• [Assignment]: Filter the records for "кластера" and keep each line that has it.

[Dataset entries]
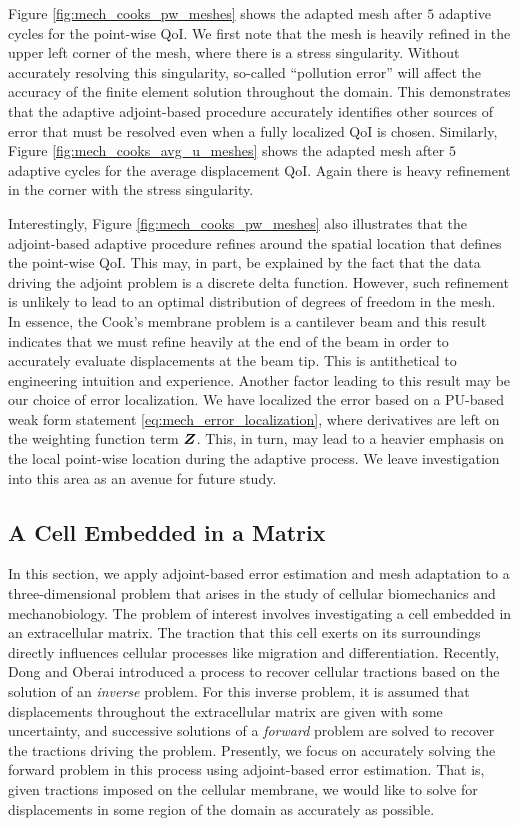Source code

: Figure \ref{fig:mech_cooks_pw_meshes} shows the adapted mesh after $5$
adaptive cycles for the point-wise QoI. We first note that the mesh is
heavily refined in the upper left corner of the mesh, where there is a stress
singularity. Without accurately resolving this singularity, so-called
``pollution error'' \cite{babuvska1994pollution}
will affect the accuracy of the finite element solution
throughout the domain. This demonstrates that the adaptive adjoint-based
procedure accurately identifies other sources of error that must be resolved
even when a fully localized QoI is chosen. Similarly, Figure
\ref{fig:mech_cooks_avg_u_meshes} shows the adapted mesh after $5$
adaptive cycles for the average displacement QoI. Again there is heavy
refinement in the corner with the stress singularity.

Interestingly, Figure \ref{fig:mech_cooks_pw_meshes} also illustrates that
the adjoint-based adaptive procedure refines around the spatial location
that defines the point-wise QoI. This may, in part, be explained by the fact
that the data driving the adjoint problem is a discrete delta function.
However, such refinement is unlikely to lead to an optimal distribution of
degrees of freedom in the mesh. In essence, the Cook's membrane problem
is a cantilever beam and this result indicates that we must refine
heavily at the end of the beam in order to accurately evaluate displacements
at the beam tip. This is antithetical to engineering intuition and
experience. Another factor leading to this result may be our choice of
error localization. We have localized the error based on a PU-based weak
form statement \eqref{eq:mech_error_localization}, where derivatives are left
on the weighting function term $\boldsymbol{Z}$. This, in turn, may lead to a
heavier emphasis on the local point-wise location during the adaptive
process. We leave investigation into this area as an avenue for future
study.

\subsection{A Cell Embedded in a Matrix}

In this section, we apply adjoint-based error estimation and mesh adaptation
to a three-dimensional problem that arises in the study of cellular
biomechanics and mechanobiology. The problem of interest involves
investigating a cell embedded in an extracellular matrix. The traction that
this cell exerts on its surroundings directly influences cellular processes
like migration and differentiation. Recently, Dong and Oberai
\cite{dong2017recovery} introduced a process to recover cellular tractions
based on the solution of an \emph{inverse} problem. For this inverse problem,
it is assumed that displacements throughout the extracellular matrix are given
with some uncertainty, and successive solutions of a \emph{forward} problem are
solved to recover the tractions driving the problem. Presently, we focus on
accurately solving the forward problem in this process using adjoint-based
error estimation. That is, given tractions imposed on the cellular membrane,
we would like to solve for displacements in some region of the domain as
accurately as possible. 

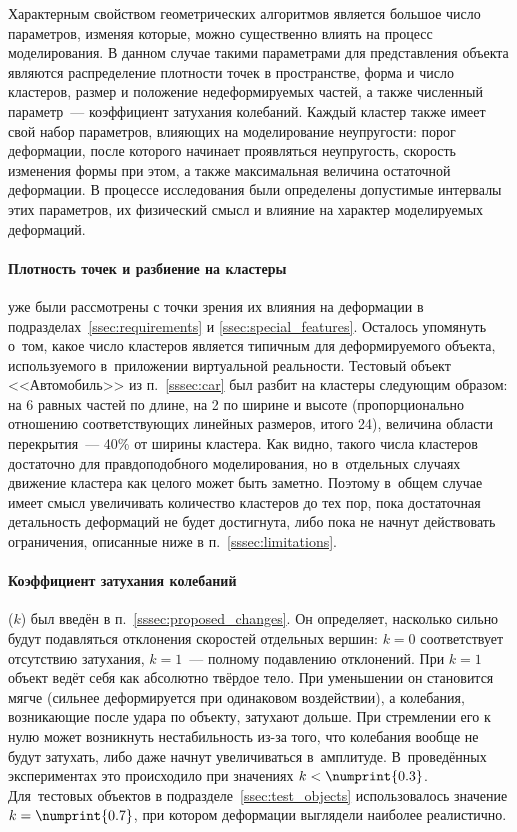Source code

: \documentclass[a4paper, 14pt, titlepage]{extarticle}
\newcommand{\num}[1]{\numprint{#1}}
\begin{document}
      Характерным свойством геометрических алгоритмов является большое число параметров, изменяя
      которые, можно существенно влиять на процесс моделирования.  В данном случае такими
      параметрами для представления объекта являются распределение плотности точек в
      пространстве, форма и число кластеров, размер и положение недеформируемых частей, а также
      численный параметр~--- коэффициент затухания колебаний. Каждый кластер также имеет свой набор
      параметров, влияющих на моделирование неупругости: порог деформации, после которого начинает
      проявляться неупругость, скорость изменения формы при этом, а также максимальная величина
      остаточной деформации. В процессе исследования были определены допустимые интервалы этих
      параметров, их физический смысл и влияние на характер моделируемых деформаций.

      \paragraph{Плотность точек и разбиение на кластеры} уже были рассмотрены с точки зрения
      их влияния на деформации в подразделах~\ref{ssec:requirements} и \ref{ssec:special_features}.
      Осталось упомянуть о~том, какое число кластеров является типичным для
      деформируемого объекта, используемого в~приложении виртуальной реальности. Тестовый
      объект <<Автомобиль>> из п.~\ref{sssec:car} был разбит на кластеры следующим образом: на 6
      равных частей по длине, на 2 по ширине и высоте (пропорционально отношению соответствующих
      линейных размеров, итого 24), величина области перекрытия~--- 40\% от ширины кластера.
      Как видно, такого числа кластеров достаточно для правдоподобного моделирования, но
      в~отдельных случаях движение кластера как целого может быть заметно. Поэтому в~общем случае
      имеет смысл увеличивать количество кластеров до тех пор, пока достаточная детальность
      деформаций не будет достигнута, либо пока не начнут действовать ограничения, описанные ниже в
      п.~\ref{sssec:limitations}.

      \paragraph{Коэффициент затухания колебаний} ($k$) был введён в п.~\ref{sssec:proposed_changes}.
      Он определяет, насколько сильно будут подавляться отклонения скоростей отдельных вершин: $k = 0$
      соответствует отсутствию затухания, $k = 1$~--- полному подавлению отклонений. При $k = 1$
      объект ведёт себя как абсолютно твёрдое тело. При уменьшении он становится мягче (сильнее
      деформируется при одинаковом воздействии), а колебания, возникающие после удара по объекту,
      затухают дольше. При стремлении его к нулю может возникнуть нестабильность из-за того, что
      колебания вообще не будут затухать, либо даже начнут увеличиваться в~амплитуде. В~проведённых
      экспериментах это происходило при значениях $k < \num{0.3}$. Для~тестовых объектов
      в подразделе~\ref{ssec:test_objects} использовалось значение $k = \num{0.7}$, при котором деформации
      выглядели наиболее реалистично.
\end{document}
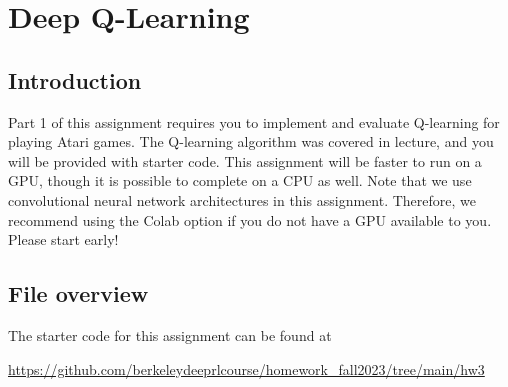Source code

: \section{Deep Q-Learning}
\subsection{Introduction}

Part 1 of this assignment requires you to implement and evaluate Q-learning for playing Atari games. The Q-learning algorithm was covered in lecture, and you will be provided with starter code. This assignment will be faster to run on a GPU, though it is possible to complete on a CPU as well. Note that we use convolutional neural network architectures in this assignment. Therefore, we recommend using the Colab option if you do not have a GPU available to you. Please start early!


\subsection{File overview}
The starter code for this assignment can be found at

\begin{centering}
\url{https://github.com/berkeleydeeprlcourse/homework_fall2023/tree/main/hw3} \\
\end{centering}
\vspace{.35cm}

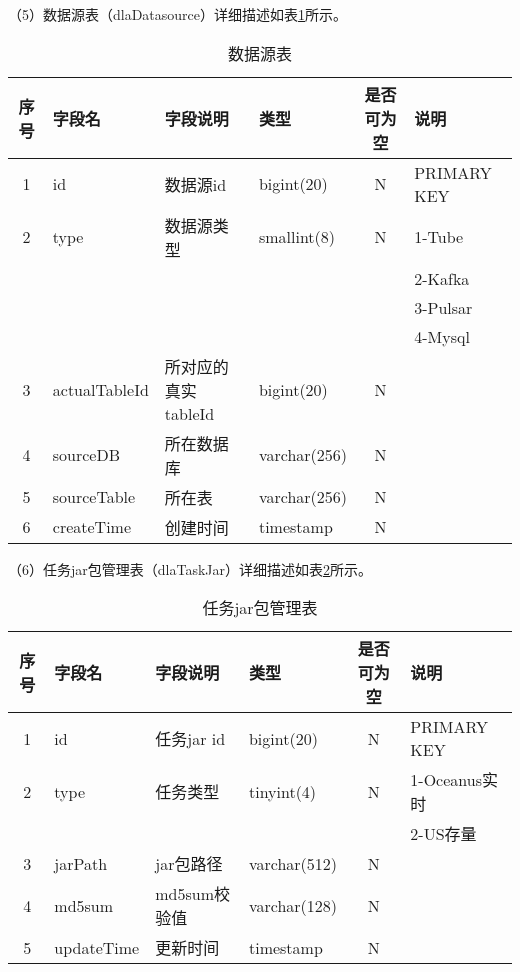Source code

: （5）数据源表（dlaDatasource）详细描述如表\ref{tab:数据源表}所示。

\begin{table}[H]
  \centering
  \caption{数据源表}
  \label{tab:数据源表}
  \begin{tabular}{clllcl}
    \toprule
    序号  & 字段名              & 字段说明           & 类型           & 是否可为空   & 说明  \\
    \midrule
    1    & id                 & 数据源id           & bigint(20)    & N          & PRIMARY KEY    \\
    2    & type               & 数据源类型          & smallint(8)   & N          & 1-Tube   \\
         &                    &                   &               &            & 2-Kafka  \\
         &                    &                   &               &            & 3-Pulsar  \\
         &                    &                   &               &            & 4-Mysql  \\
    3    & actualTableId      & 所对应的真实tableId  & bigint(20)   & N          &   \\
    4    & sourceDB           & 所在数据库          & varchar(256)  & N          &   \\
    5    & sourceTable        & 所在表             & varchar(256)  & N          &   \\
    6    & createTime         & 创建时间           & timestamp     & N          &    \\
    \bottomrule
  \end{tabular}
\end{table}

（6）任务jar包管理表（dlaTaskJar）详细描述如表\ref{tab:任务jar包管理表}所示。

\begin{table}[H]
  \centering
  \caption{任务jar包管理表}
  \label{tab:任务jar包管理表}
  \begin{tabular}{clllcl}
    \toprule
    序号  & 字段名              & 字段说明           & 类型           & 是否可为空   & 说明  \\
    \midrule
    1    & id                 & 任务jar id        & bigint(20)     & N          & PRIMARY KEY    \\
    2    & type               & 任务类型           & tinyint(4)    & N           & 1-Oceanus实时   \\
         &                    &                   &               &            & 2-US存量   \\
    3    & jarPath            & jar包路径         & varchar(512)   & N          &   \\
    4    & md5sum             & md5sum校验值      & varchar(128)   & N          &   \\
    5    & updateTime         & 更新时间           & timestamp     & N          &   \\
    \bottomrule
  \end{tabular}
\end{table}

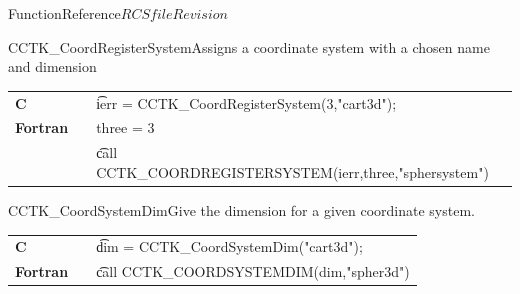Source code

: \begin{cactuspart}{FunctionReference}{$RCSfile$}{$Revision$}
\begin{CCTKFunc}{CCTK\_CoordRegisterSystem}{Assigns a coordinate system with
a chosen name and dimension}
\label{CCTK-CoordRegisterSystem}
\showargs
\begin{params}
\end{params}
\begin{discussion}
\end{discussion}
\begin{examples}
\begin{tabular}{@{}p{3cm}cp{11cm}}
\hfill {\bf C} && {\t ierr = CCTK\_CoordRegisterSystem(3,"cart3d")};
\\
\hfill {\bf Fortran} && three = 3
\\
&&{\t call CCTK\_COORDREGISTERSYSTEM(ierr,three,"sphersystem")}
\\
\end{tabular}
\end{examples}
\begin{errorcodes}
\end{errorcodes}
\end{CCTKFunc}

\begin{CCTKFunc}{CCTK\_CoordSystemDim}{Give the dimension for a given coordinate system.}
\label{CCTK-CoordDim}
\showargs
\begin{params}
\end{params}
\begin{discussion}
\end{discussion}
\begin{examples}
\begin{tabular}{@{}p{3cm}cp{11cm}}
\hfill {\bf C} && {\t dim = CCTK\_CoordSystemDim("cart3d")};
\\
\hfill {\bf Fortran} && {\t call  CCTK\_COORDSYSTEMDIM(dim,"spher3d")}
\\
\end{tabular}
\end{examples}
\begin{errorcodes}
\end{errorcodes}
\end{CCTKFunc}


\end{cactuspart}

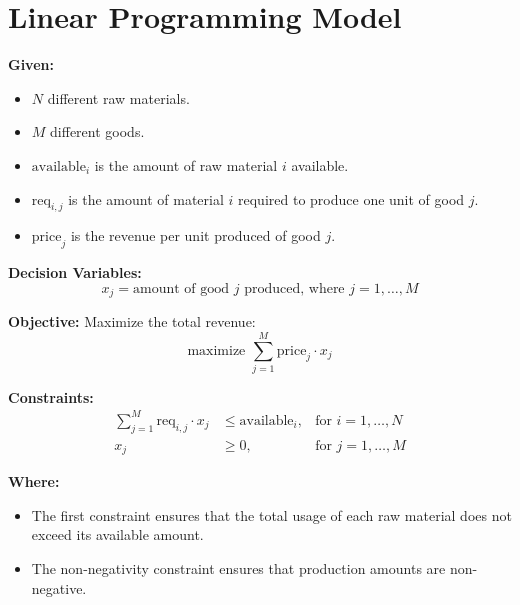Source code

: \documentclass{article}
\begin{document}
\section*{Linear Programming Model}

\textbf{Given:}
\begin{itemize}
    \item \(N\) different raw materials.
    \item \(M\) different goods.
    \item \( \text{available}_i \) is the amount of raw material \(i\) available.
    \item \( \text{req}_{i,j} \) is the amount of material \(i\) required to produce one unit of good \(j\).
    \item \(\text{price}_j\) is the revenue per unit produced of good \(j\).
\end{itemize}

\textbf{Decision Variables:}
\[
x_j = \text{amount of good } j \text{ produced, where } j = 1, \ldots, M
\]

\textbf{Objective:}
Maximize the total revenue:
\[
\text{maximize } \sum_{j=1}^{M} \text{price}_j \cdot x_j
\]

\textbf{Constraints:}
\begin{align*}
\sum_{j=1}^{M} \text{req}_{i,j} \cdot x_j & \leq \text{available}_i, & \text{for } i = 1, \ldots, N \\
x_j & \geq 0, & \text{for } j = 1, \ldots, M
\end{align*}

\textbf{Where:}
\begin{itemize}
    \item The first constraint ensures that the total usage of each raw material does not exceed its available amount.
    \item The non-negativity constraint ensures that production amounts are non-negative.
\end{itemize}
\end{document}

• [Solution to the exercise]:
      линейных размеров, итого 24), величина области перекрытия~--- 40\% от ширины кластера.
      в~отдельных случаях движение кластера как целого может быть заметно. Поэтому в~общем случае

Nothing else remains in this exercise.